Last weekend we had an extremely successful roadtrip to visit family in Canberra, with minimal tears and tantrums which was amazing considering we were confined to the car for almost 18 hours there and back. This was especially exciting because this time we got through a family trip without illness or teething woes. Don't get me wrong, I don't expect this to be the case on the next holiday we take but for now I am happy and content in the fact that if he wants to be, Hunter can be really well behaved!
Rewind even 3 or 4 months ago and I was begging for this version of my son to present itself, I was often wondering when on earth things would get easier, when the hell was I going to get uninterrupted sleep and how am I going to get through a visit to the local shopping centre without him trying to fight his way out of the pram kicking and screaming. Rewind further to the newborn days of what felt like never-ending tears, constant vomiting and a refusal to nap for more than 20 minutes at a time and you had a recipe for an anxious, sleep-deprived shell of a Mother.
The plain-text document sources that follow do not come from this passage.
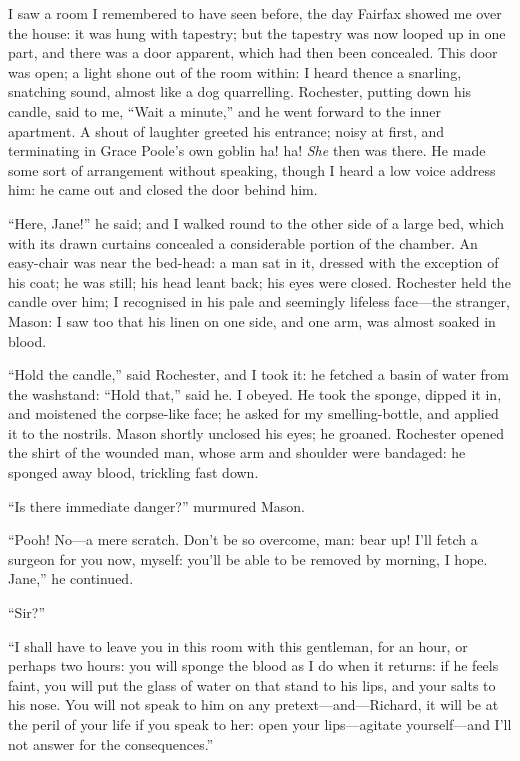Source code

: I saw a room I remembered to have seen before, the day \Mrs{} Fairfax
showed me over the house: it was hung with tapestry; but the tapestry
was now looped up in one part, and there was a door apparent, which had
then been concealed. This door was open; a light shone out of the room
within: I heard thence a snarling, snatching sound, almost like a dog
quarrelling. \Mr{} Rochester, putting down his candle, said to me,
\enquote{Wait a minute,} and he went forward to the inner apartment. A
shout of laughter greeted his entrance; noisy at first, and terminating
in Grace Poole's own goblin ha! ha! \emph{She} then was there. He made
some sort of arrangement without speaking, though I heard a low voice
address him: he came out and closed the door behind him.

\enquote{Here, Jane!} he said; and I walked round to the other side of a
large bed, which with its drawn curtains concealed a considerable
portion of the chamber. An easy-chair was near the bed-head: a man sat
in it, dressed with the exception of his coat; he was still; his head
leant back; his eyes were closed. \Mr{} Rochester held the candle over
him; I recognised in his pale and seemingly lifeless face---the
stranger, Mason: I saw too that his linen on one side, and one arm, was
almost soaked in blood.

\enquote{Hold the candle,} said \Mr{} Rochester, and I took it: he fetched
a basin of water from the washstand: \enquote{Hold that,} said he. I
obeyed. He took the sponge, dipped it in, and moistened the corpse-like
face; he asked for my smelling-bottle, and applied it to the nostrils. 
\Mr{} Mason shortly unclosed his eyes; he groaned. \Mr{} Rochester opened
the shirt of the wounded man, whose arm and shoulder were bandaged: he
sponged away blood, trickling fast down.

\enquote{Is there immediate danger?} murmured \Mr{} Mason.

\enquote{Pooh! No---a mere scratch. Don't be so overcome, man: bear
up! I'll fetch a surgeon for you now, myself: you'll be able to be
removed by morning, I hope. Jane,} he continued.

\enquote{Sir?}

\enquote{I shall have to leave you in this room with this gentleman, for
an hour, or perhaps two hours: you will sponge the blood as I do when it
returns: if he feels faint, you will put the glass of water on that
stand to his lips, and your salts to his nose. You will not speak to
him on any pretext---and---Richard, it will be at the peril of your life
if you speak to her: open your lips---agitate yourself---and I'll not
answer for the consequences.}

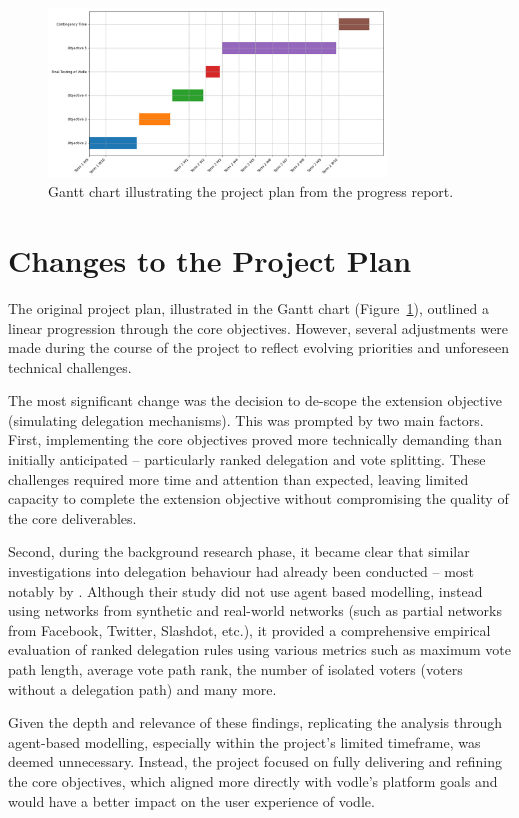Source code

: \begin{figure}[H]
    \centering
    \includegraphics[width=0.8\textwidth]{../common/initial_gantt.png}
    \caption{Gantt chart illustrating the project plan from the progress report.}
    \label{fig:gantt}
\end{figure}


\section{Changes to the Project Plan}
The original project plan, illustrated in the Gantt chart (Figure~\ref{fig:gantt}), outlined a linear progression through the core objectives. However, several adjustments were made during the course of the project to reflect evolving priorities and unforeseen technical challenges.

The most significant change was the decision to de-scope the extension objective (simulating delegation mechanisms). This was prompted by two main factors. First, implementing the core objectives proved more technically demanding than initially anticipated -- particularly ranked delegation and vote splitting. These challenges required more time and attention than expected, leaving limited capacity to complete the extension objective without compromising the quality of the core deliverables.

Second, during the background research phase, it became clear that similar investigations into delegation behaviour had already been conducted -- most notably by \citet{brill_liquid_2021}. Although their study did not use agent based modelling, instead using networks from synthetic and real-world networks (such as partial networks from Facebook, Twitter, Slashdot, etc.), it provided a comprehensive empirical evaluation of ranked delegation rules using various metrics such as maximum vote path length, average vote path rank, the number of isolated voters (voters without a delegation path) and many more.

Given the depth and relevance of these findings, replicating the analysis through agent-based modelling, especially within the project's limited timeframe, was deemed unnecessary. Instead, the project focused on fully delivering and refining the core objectives, which aligned more directly with vodle's platform goals and would have a better impact on the user experience of vodle.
What I didn't know then, was that this would pass - sure it would feel like a lifetime, but it would pass. Others would tell you that you will get through it, that things will get easier and you will forget the tough times but you simply can't see it at the time (hindsight is a beautiful thing) If I am lucky enough to have another baby in the future I will be going into it with a better understanding of how it all 'works' - of course I will still have bad days, and wonder what on earth I am doing, but I will know that the tough times will pass. I will breathe in that newborn smell a little harder, and hug that screaming baby at 3.00am a little tighter.
Having a toddler at the moment of course holds different challenges like the tantrums and constant need to be in EVERYTHING but the good times far, far outweigh the bad. I'm not silly though, the beautiful and happy times can also pass quickly and the difficult times will continue to return intermittently - but how can you appreciate the rainbow if you don't weather the storm?